Now the picture changed to a large extent. The great tide of Anabaptism receded. In Holland and northern Germany Mennonites became an increasingly settled denomination of well-to-do middle-class people, while the rural Swiss Brethren barely maintained their existence in Switzerland or the Palatinate, lacking altogether major leaders. Formalism and Pietism could not create a devotional literature of any significance. The same was true of the Hutterites, although they had at least one outstanding man, the Vorsteher Andreas Ehrenpreis (d. 1665), who gave new impulses to their weakened faith. His tract, Ein Sendbrief . . . brüderliche Gemeinschaft, das höchste Gebot der Liebe betreffend (1652), was one of the finest products of 17th-century Anabaptism (printed edition, Scottdale, 1920). The most outstanding type of religious literature of 17th-century Mennonitism was to be found in the martyr books. Building upon the great first model, Het Offer des Heeren (1562), they were more and more developed in subsequent editions by different editors and their groups, culminating finally in the outstanding work of the 17th-century Mennonites, van Braght's Martyrs' Mirror (1660). The significance of this book for Mennonites is beyond discussion, yet in the 20th century context it is a question not easily decided whether the book served primarily as a devotional reader for private edification according to the new piety, or rather as a book of examples to be emulated, such as the 16th-century pamphlets or the Hutterite Chronicle were intended to be. After all, the old spirit of the "suffering church" in a hostile world was by no means completely dead but lingered on through the centuries.

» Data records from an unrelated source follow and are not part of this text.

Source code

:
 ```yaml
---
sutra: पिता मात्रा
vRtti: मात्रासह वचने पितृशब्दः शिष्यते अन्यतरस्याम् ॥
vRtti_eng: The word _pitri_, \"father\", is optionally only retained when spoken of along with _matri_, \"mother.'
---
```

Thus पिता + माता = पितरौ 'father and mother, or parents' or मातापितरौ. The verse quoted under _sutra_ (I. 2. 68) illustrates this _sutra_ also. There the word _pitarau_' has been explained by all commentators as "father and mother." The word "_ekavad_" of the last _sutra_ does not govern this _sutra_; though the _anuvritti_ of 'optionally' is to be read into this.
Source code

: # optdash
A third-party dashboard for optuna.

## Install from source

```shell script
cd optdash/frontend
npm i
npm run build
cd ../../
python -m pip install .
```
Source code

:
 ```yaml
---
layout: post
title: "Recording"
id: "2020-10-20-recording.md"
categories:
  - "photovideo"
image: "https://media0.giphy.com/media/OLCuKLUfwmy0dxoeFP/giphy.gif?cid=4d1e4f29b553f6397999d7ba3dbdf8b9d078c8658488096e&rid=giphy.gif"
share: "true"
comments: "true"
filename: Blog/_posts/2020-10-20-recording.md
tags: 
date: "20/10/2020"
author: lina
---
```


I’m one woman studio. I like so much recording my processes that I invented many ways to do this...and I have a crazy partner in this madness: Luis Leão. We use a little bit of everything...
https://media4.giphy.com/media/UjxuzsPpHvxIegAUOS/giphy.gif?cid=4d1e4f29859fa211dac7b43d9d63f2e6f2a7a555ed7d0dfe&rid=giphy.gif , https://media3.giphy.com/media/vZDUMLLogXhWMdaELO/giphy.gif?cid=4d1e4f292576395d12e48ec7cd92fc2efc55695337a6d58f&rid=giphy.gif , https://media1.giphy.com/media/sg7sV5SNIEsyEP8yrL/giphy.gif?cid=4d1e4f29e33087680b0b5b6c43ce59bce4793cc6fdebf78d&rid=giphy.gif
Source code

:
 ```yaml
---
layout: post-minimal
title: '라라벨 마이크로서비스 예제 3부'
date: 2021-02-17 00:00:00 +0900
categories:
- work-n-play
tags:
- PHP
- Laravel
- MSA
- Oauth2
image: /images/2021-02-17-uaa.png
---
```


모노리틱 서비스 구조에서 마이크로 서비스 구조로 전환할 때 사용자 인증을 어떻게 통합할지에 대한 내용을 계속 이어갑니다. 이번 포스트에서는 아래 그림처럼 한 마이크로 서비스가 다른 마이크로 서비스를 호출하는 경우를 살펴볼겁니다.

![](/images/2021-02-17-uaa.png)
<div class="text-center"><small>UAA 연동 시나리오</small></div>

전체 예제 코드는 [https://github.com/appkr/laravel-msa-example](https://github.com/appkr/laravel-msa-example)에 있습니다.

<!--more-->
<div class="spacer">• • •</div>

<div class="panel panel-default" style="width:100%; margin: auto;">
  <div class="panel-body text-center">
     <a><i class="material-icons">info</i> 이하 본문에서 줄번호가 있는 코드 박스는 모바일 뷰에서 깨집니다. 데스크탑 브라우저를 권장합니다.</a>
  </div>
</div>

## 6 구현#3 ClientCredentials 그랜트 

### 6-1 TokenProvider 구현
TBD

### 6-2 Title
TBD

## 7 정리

The question was not restricted to the Martyrs' Mirror. Ludwig Keller (Joh. Staupitz ... , 395) observed that the old Anabaptist tracts and epistles which had completely disappeared in the later 16th century, suddenly experienced a revival around 1610-1620. The writings of Denck, Salminger, Entfelder, Bünderlin, etc., now found new publishers and readers, and rarely did a single edition satisfy the demand. Apparently they were now read with new eyes; what once meant a confessional testimony now became an Erbauungsschrift, a book of edification, interpreted in the spirit of the new piety (namely, without the urge to follow such a concrete and often dangerous faith). The anonymously published collections of Anabaptistica, Geistliches Blumengärtlein (Amsterdam, 1680), and Güldene Aepffel in Silbern Schalen (Basel?, 1702), gave ample evidence of this new predilection for Anabaptist literature made undynamic. Gottfried Arnold's great Kirchen- und Ketzer-Historie (1699), the outstanding link between Anabaptism and Pietism, then presented large excerpts from Anabaptist sources to its pious readers.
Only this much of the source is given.